When Nokia announced its N9/Lumia 800, I was among many delighted by the attractive hardware. With Microsoft's new Windows Phone OS—itself getting surprise raves for its minimalism and focus—it struck me that here was a vision in the sense that technologists and marketers mean it: a contemporary ideal of quality and forward-thinkingness that could translate into a serious commercial advantage. Competitors had already made their plays, after all, and even great success can lock a company in place. Perhaps the next decade in gadgets wasn't going to be divvied up by Apple and Google, after all.
So, when it finally came out in the U.S., I walked into an AT&T store to upgrade to it.

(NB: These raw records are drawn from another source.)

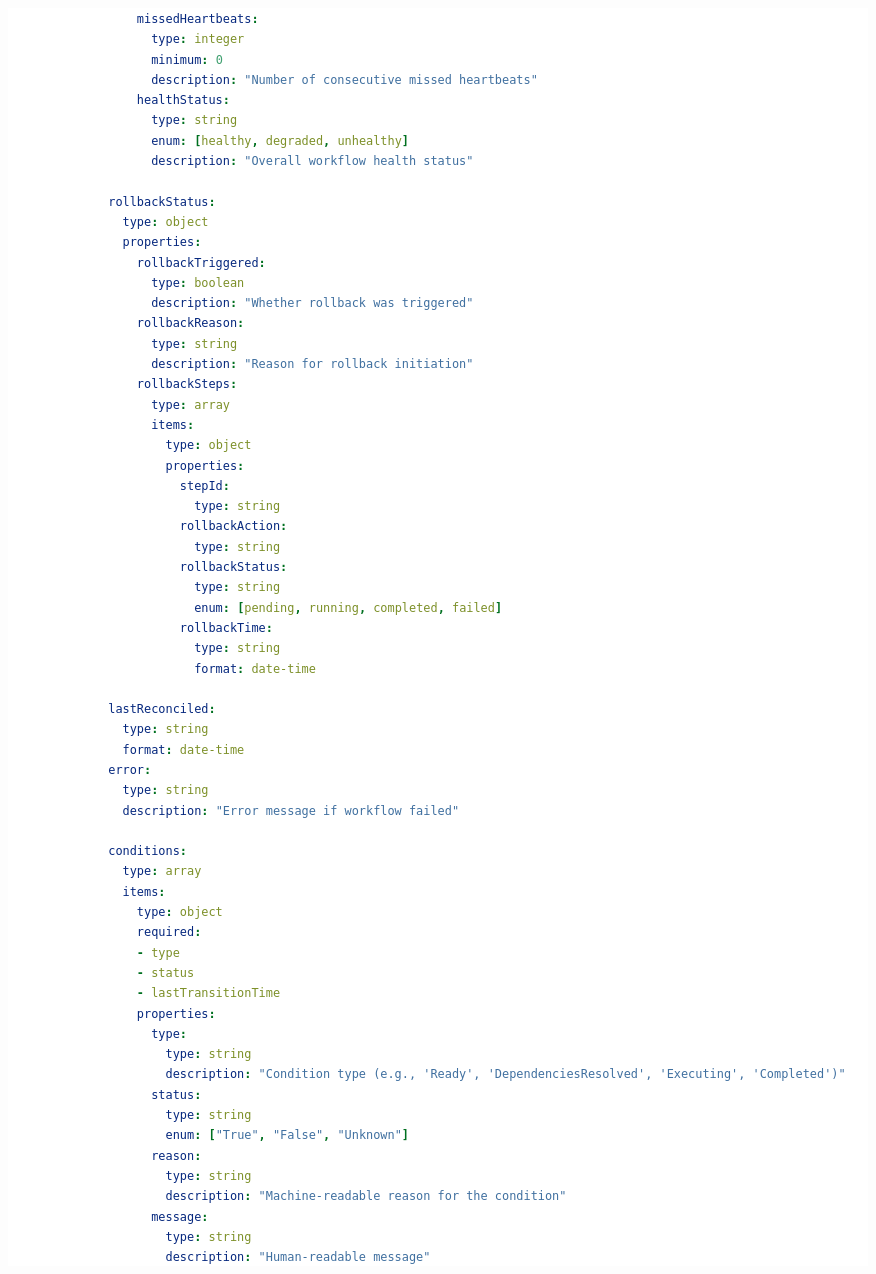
 ```yaml
                  missedHeartbeats:
                    type: integer
                    minimum: 0
                    description: "Number of consecutive missed heartbeats"
                  healthStatus:
                    type: string
                    enum: [healthy, degraded, unhealthy]
                    description: "Overall workflow health status"

              rollbackStatus:
                type: object
                properties:
                  rollbackTriggered:
                    type: boolean
                    description: "Whether rollback was triggered"
                  rollbackReason:
                    type: string
                    description: "Reason for rollback initiation"
                  rollbackSteps:
                    type: array
                    items:
                      type: object
                      properties:
                        stepId:
                          type: string
                        rollbackAction:
                          type: string
                        rollbackStatus:
                          type: string
                          enum: [pending, running, completed, failed]
                        rollbackTime:
                          type: string
                          format: date-time

              lastReconciled:
                type: string
                format: date-time
              error:
                type: string
                description: "Error message if workflow failed"

              conditions:
                type: array
                items:
                  type: object
                  required:
                  - type
                  - status
                  - lastTransitionTime
                  properties:
                    type:
                      type: string
                      description: "Condition type (e.g., 'Ready', 'DependenciesResolved', 'Executing', 'Completed')"
                    status:
                      type: string
                      enum: ["True", "False", "Unknown"]
                    reason:
                      type: string
                      description: "Machine-readable reason for the condition"
                    message:
                      type: string
                      description: "Human-readable message"
```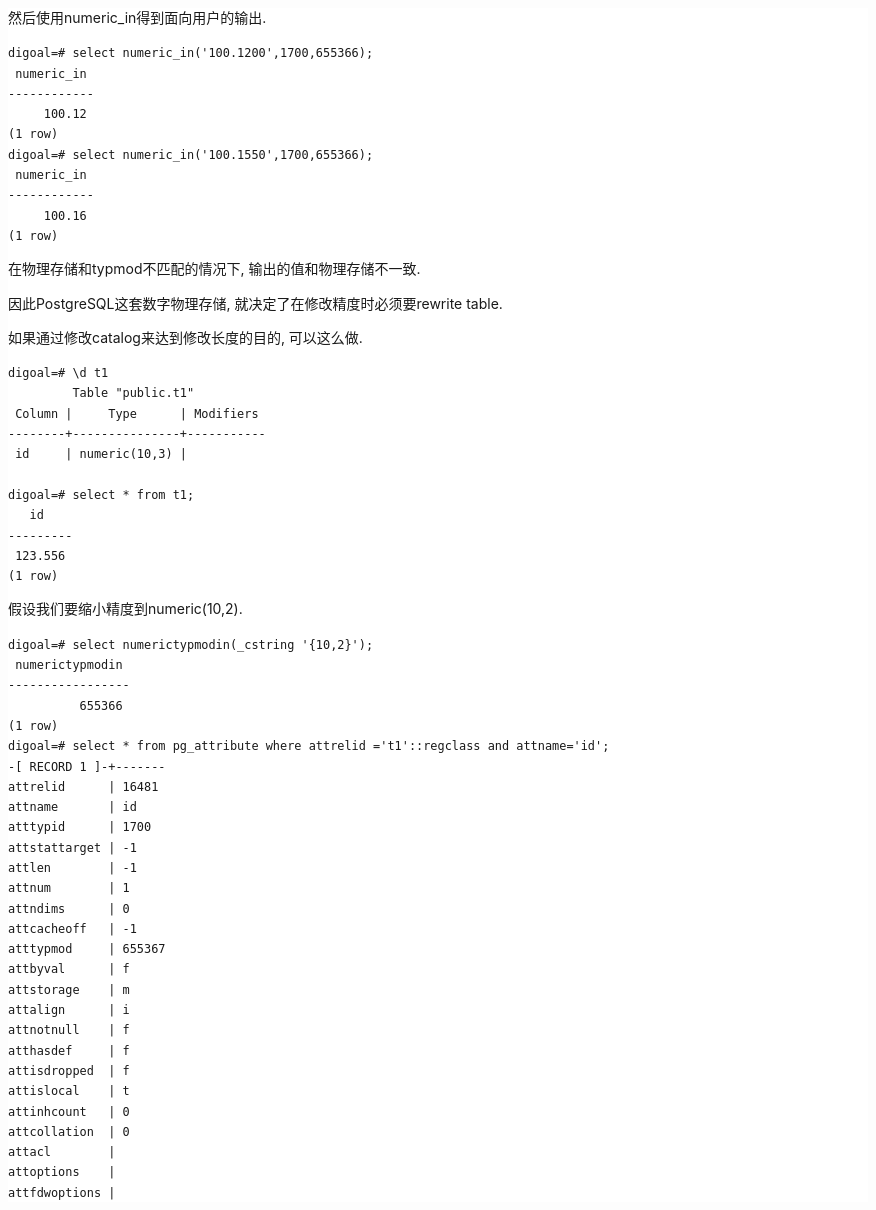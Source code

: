 然后使用numeric_in得到面向用户的输出.  
  
```  
digoal=# select numeric_in('100.1200',1700,655366);  
 numeric_in   
------------  
     100.12  
(1 row)  
digoal=# select numeric_in('100.1550',1700,655366);  
 numeric_in   
------------  
     100.16  
(1 row)  
```  
  
在物理存储和typmod不匹配的情况下, 输出的值和物理存储不一致.  
  
因此PostgreSQL这套数字物理存储, 就决定了在修改精度时必须要rewrite table.  
  
如果通过修改catalog来达到修改长度的目的, 可以这么做.  
  
```  
digoal=# \d t1  
         Table "public.t1"  
 Column |     Type      | Modifiers   
--------+---------------+-----------  
 id     | numeric(10,3) |   
  
digoal=# select * from t1;  
   id      
---------  
 123.556  
(1 row)  
```  
  
假设我们要缩小精度到numeric(10,2).   
  
```  
digoal=# select numerictypmodin(_cstring '{10,2}');  
 numerictypmodin   
-----------------  
          655366  
(1 row)  
digoal=# select * from pg_attribute where attrelid ='t1'::regclass and attname='id';  
-[ RECORD 1 ]-+-------  
attrelid      | 16481  
attname       | id  
atttypid      | 1700  
attstattarget | -1  
attlen        | -1  
attnum        | 1  
attndims      | 0  
attcacheoff   | -1  
atttypmod     | 655367  
attbyval      | f  
attstorage    | m  
attalign      | i  
attnotnull    | f  
atthasdef     | f  
attisdropped  | f  
attislocal    | t  
attinhcount   | 0  
attcollation  | 0  
attacl        |   
attoptions    |   
attfdwoptions |   
```  
  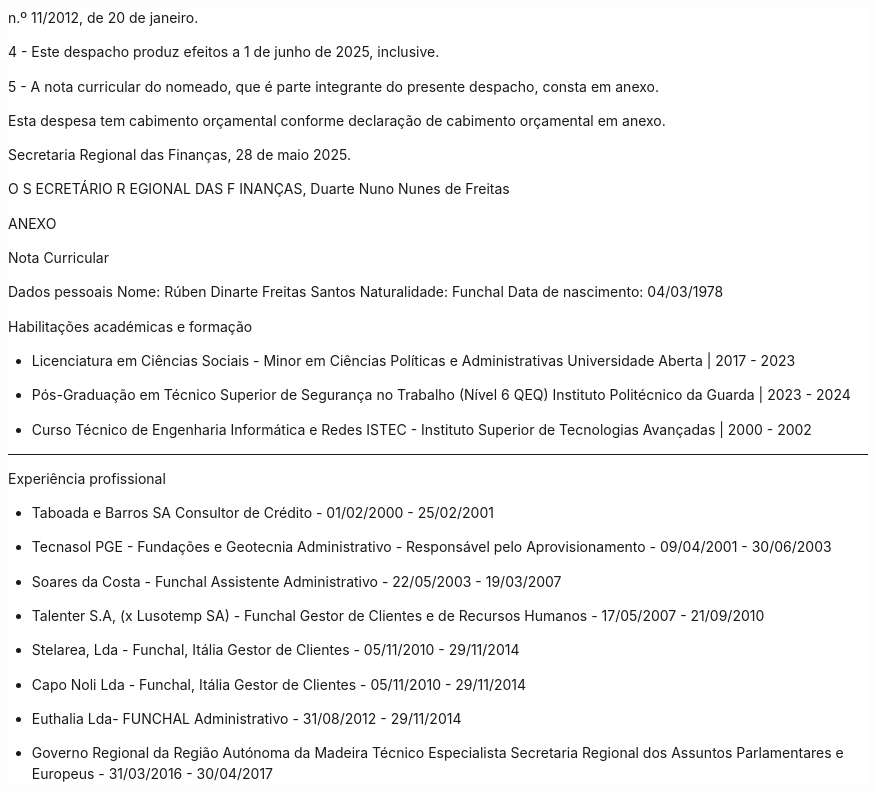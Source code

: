 n.º 11/2012, de 20 de janeiro.

4 - Este despacho produz efeitos a 1 de junho de 2025, inclusive.

5 - A nota curricular do nomeado, que é parte integrante do presente despacho, consta em anexo.

Esta despesa tem cabimento orçamental conforme declaração de cabimento orçamental em anexo.

Secretaria Regional das Finanças, 28 de maio 2025.

O S ECRETÁRIO R EGIONAL DAS F INANÇAS, Duarte Nuno Nunes de Freitas


ANEXO


Nota Curricular

Dados pessoais
Nome: Rúben Dinarte Freitas Santos
Naturalidade: Funchal
Data de nascimento: 04/03/1978

Habilitações académicas e formação

   - Licenciatura em Ciências Sociais - Minor em Ciências Políticas e Administrativas
Universidade Aberta | 2017 - 2023

   - Pós-Graduação em Técnico Superior de Segurança no Trabalho (Nível 6 QEQ)
Instituto Politécnico da Guarda | 2023 - 2024

   - Curso Técnico de Engenharia Informática e Redes
ISTEC - Instituto Superior de Tecnologias Avançadas | 2000 - 2002




---

Experiência profissional

   - Taboada e Barros SA
Consultor de Crédito - 01/02/2000 - 25/02/2001

   - Tecnasol PGE - Fundações e Geotecnia
Administrativo - Responsável pelo Aprovisionamento - 09/04/2001 - 30/06/2003

   - Soares da Costa - Funchal
Assistente Administrativo - 22/05/2003 - 19/03/2007

   - Talenter S.A, (x Lusotemp SA) - Funchal
Gestor de Clientes e de Recursos Humanos - 17/05/2007 - 21/09/2010

   - Stelarea, Lda - Funchal, Itália
Gestor de Clientes - 05/11/2010 - 29/11/2014

   - Capo Noli Lda - Funchal, Itália
Gestor de Clientes - 05/11/2010 - 29/11/2014

   - Euthalia Lda- FUNCHAL
Administrativo - 31/08/2012 - 29/11/2014

   - Governo Regional da Região Autónoma da Madeira
Técnico Especialista Secretaria Regional dos Assuntos Parlamentares e Europeus - 31/03/2016 - 30/04/2017
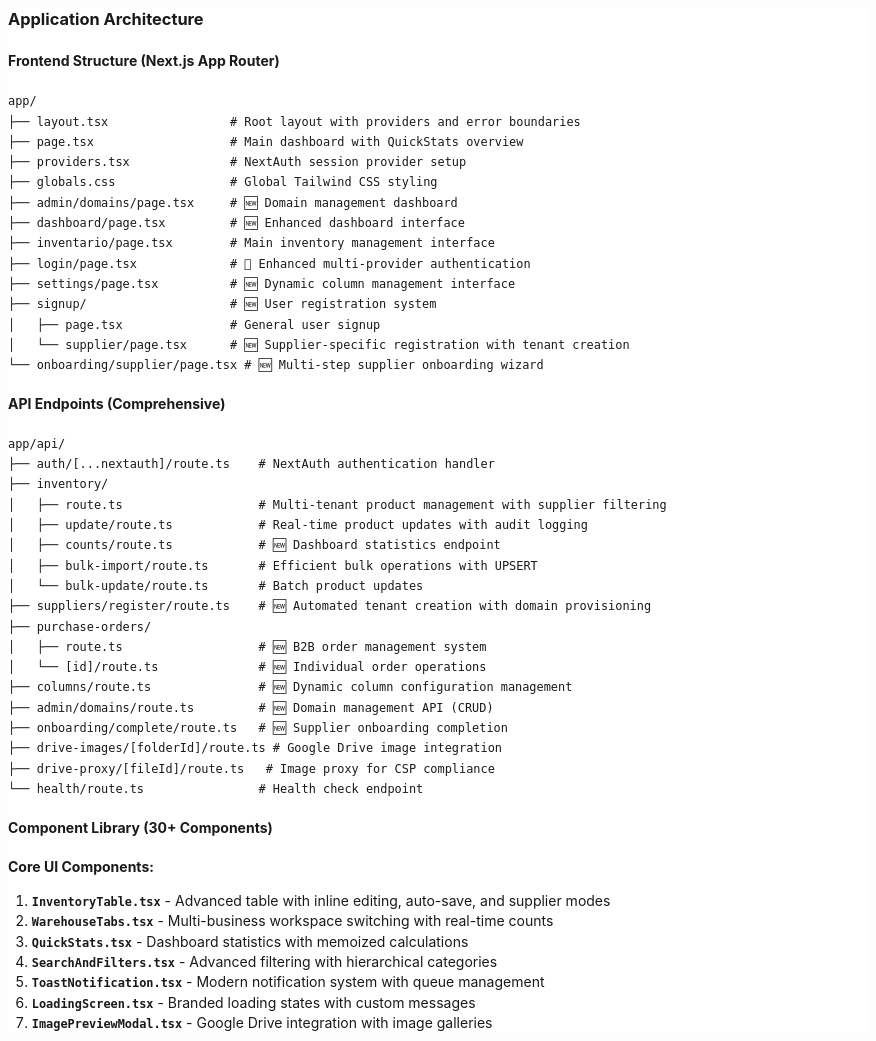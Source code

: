 ### Application Architecture

#### **Frontend Structure (Next.js App Router)**
```
app/
├── layout.tsx                 # Root layout with providers and error boundaries
├── page.tsx                   # Main dashboard with QuickStats overview
├── providers.tsx              # NextAuth session provider setup
├── globals.css                # Global Tailwind CSS styling
├── admin/domains/page.tsx     # 🆕 Domain management dashboard
├── dashboard/page.tsx         # 🆕 Enhanced dashboard interface
├── inventario/page.tsx        # Main inventory management interface
├── login/page.tsx             # 🔄 Enhanced multi-provider authentication
├── settings/page.tsx          # 🆕 Dynamic column management interface
├── signup/                    # 🆕 User registration system
│   ├── page.tsx               # General user signup
│   └── supplier/page.tsx      # 🆕 Supplier-specific registration with tenant creation
└── onboarding/supplier/page.tsx # 🆕 Multi-step supplier onboarding wizard
```

#### **API Endpoints (Comprehensive)**
```
app/api/
├── auth/[...nextauth]/route.ts    # NextAuth authentication handler
├── inventory/
│   ├── route.ts                   # Multi-tenant product management with supplier filtering
│   ├── update/route.ts            # Real-time product updates with audit logging
│   ├── counts/route.ts            # 🆕 Dashboard statistics endpoint
│   ├── bulk-import/route.ts       # Efficient bulk operations with UPSERT
│   └── bulk-update/route.ts       # Batch product updates
├── suppliers/register/route.ts    # 🆕 Automated tenant creation with domain provisioning
├── purchase-orders/
│   ├── route.ts                   # 🆕 B2B order management system
│   └── [id]/route.ts              # 🆕 Individual order operations
├── columns/route.ts               # 🆕 Dynamic column configuration management
├── admin/domains/route.ts         # 🆕 Domain management API (CRUD)
├── onboarding/complete/route.ts   # 🆕 Supplier onboarding completion
├── drive-images/[folderId]/route.ts # Google Drive image integration
├── drive-proxy/[fileId]/route.ts   # Image proxy for CSP compliance
└── health/route.ts                # Health check endpoint
```

#### **Component Library (30+ Components)**

**Core UI Components:**
1. **`InventoryTable.tsx`** - Advanced table with inline editing, auto-save, and supplier modes
2. **`WarehouseTabs.tsx`** - Multi-business workspace switching with real-time counts
3. **`QuickStats.tsx`** - Dashboard statistics with memoized calculations
4. **`SearchAndFilters.tsx`** - Advanced filtering with hierarchical categories
5. **`ToastNotification.tsx`** - Modern notification system with queue management
6. **`LoadingScreen.tsx`** - Branded loading states with custom messages
7. **`ImagePreviewModal.tsx`** - Google Drive integration with image galleries
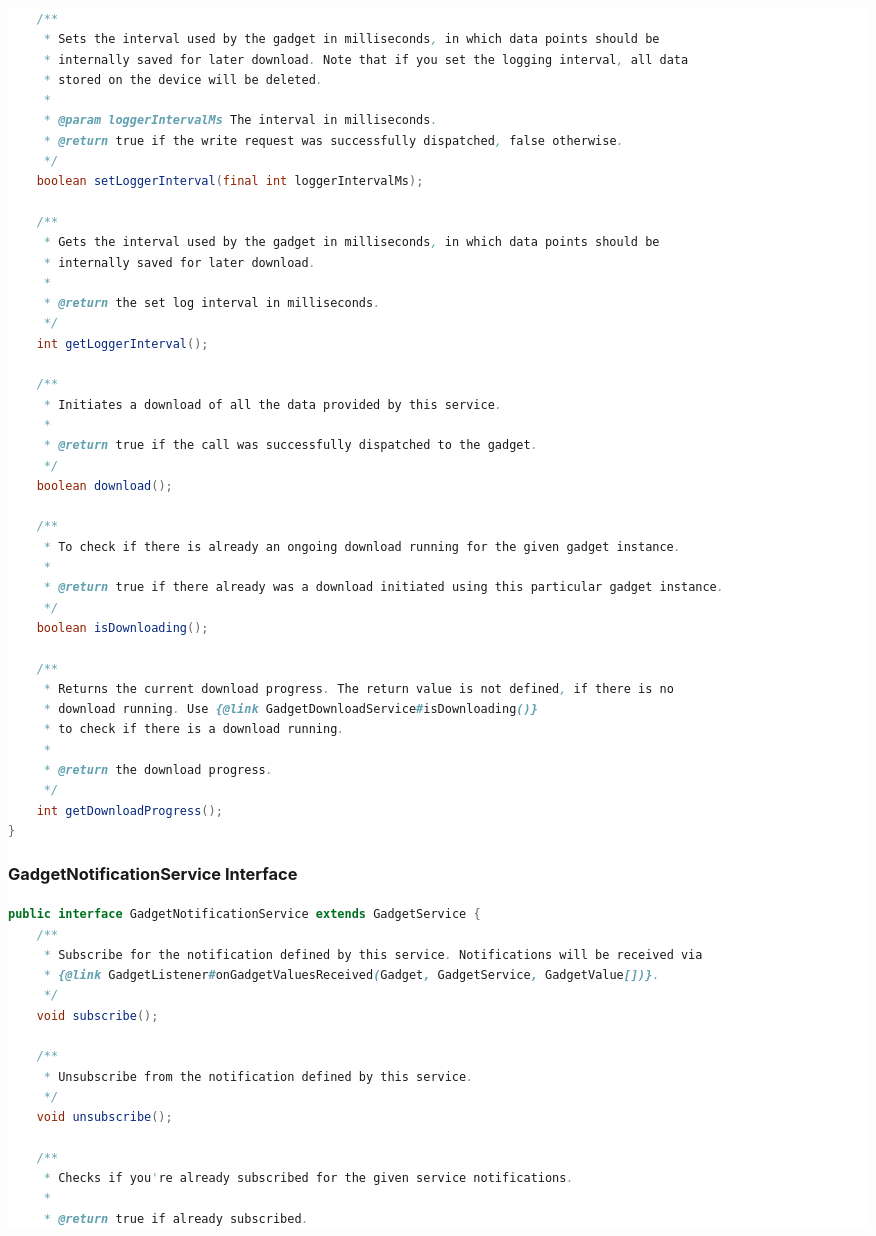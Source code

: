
 ```java
    /**
     * Sets the interval used by the gadget in milliseconds, in which data points should be
     * internally saved for later download. Note that if you set the logging interval, all data
     * stored on the device will be deleted.
     *
     * @param loggerIntervalMs The interval in milliseconds.
     * @return true if the write request was successfully dispatched, false otherwise.
     */
    boolean setLoggerInterval(final int loggerIntervalMs);

    /**
     * Gets the interval used by the gadget in milliseconds, in which data points should be
     * internally saved for later download.
     *
     * @return the set log interval in milliseconds.
     */
    int getLoggerInterval();

    /**
     * Initiates a download of all the data provided by this service.
     *
     * @return true if the call was successfully dispatched to the gadget.
     */
    boolean download();

    /**
     * To check if there is already an ongoing download running for the given gadget instance.
     *
     * @return true if there already was a download initiated using this particular gadget instance.
     */
    boolean isDownloading();

    /**
     * Returns the current download progress. The return value is not defined, if there is no
     * download running. Use {@link GadgetDownloadService#isDownloading()}
     * to check if there is a download running.
     *
     * @return the download progress.
     */
    int getDownloadProgress();
}
```

### GadgetNotificationService Interface

```java
public interface GadgetNotificationService extends GadgetService {
    /**
     * Subscribe for the notification defined by this service. Notifications will be received via
     * {@link GadgetListener#onGadgetValuesReceived(Gadget, GadgetService, GadgetValue[])}.
     */
    void subscribe();

    /**
     * Unsubscribe from the notification defined by this service.
     */
    void unsubscribe();

    /**
     * Checks if you're already subscribed for the given service notifications.
     *
     * @return true if already subscribed.
```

What they had on the shelf, however, was something slightly different. The Nokia 900 was significantly larger, for starters, with that exquisite design morphed around a fatter, heavier chassis. Worse, the new display offered the same relatively low resolution as the smaller model, but stretched over larger screen—heading in the opposite direction to the "retina" displays found on newer iPhones and Androids. I felt disappointed in it: something indefinite and strange had gone wrong with a good idea. Someone had Homered it.
The salesman suggested that the changes allowed them to include a powerful "4G" radio, which promised faster speeds but required more juice, and therefore a larger chassis to contain a larger battery. If I wanted the more compact 800 model, he said, I'd have to order it off-contract. Turns out that it's $750 at Amazon.
I walked out with a new iPhone, and the impression that Nokia was kinda doomed on grounds of carrier and OS licensor market power, etc.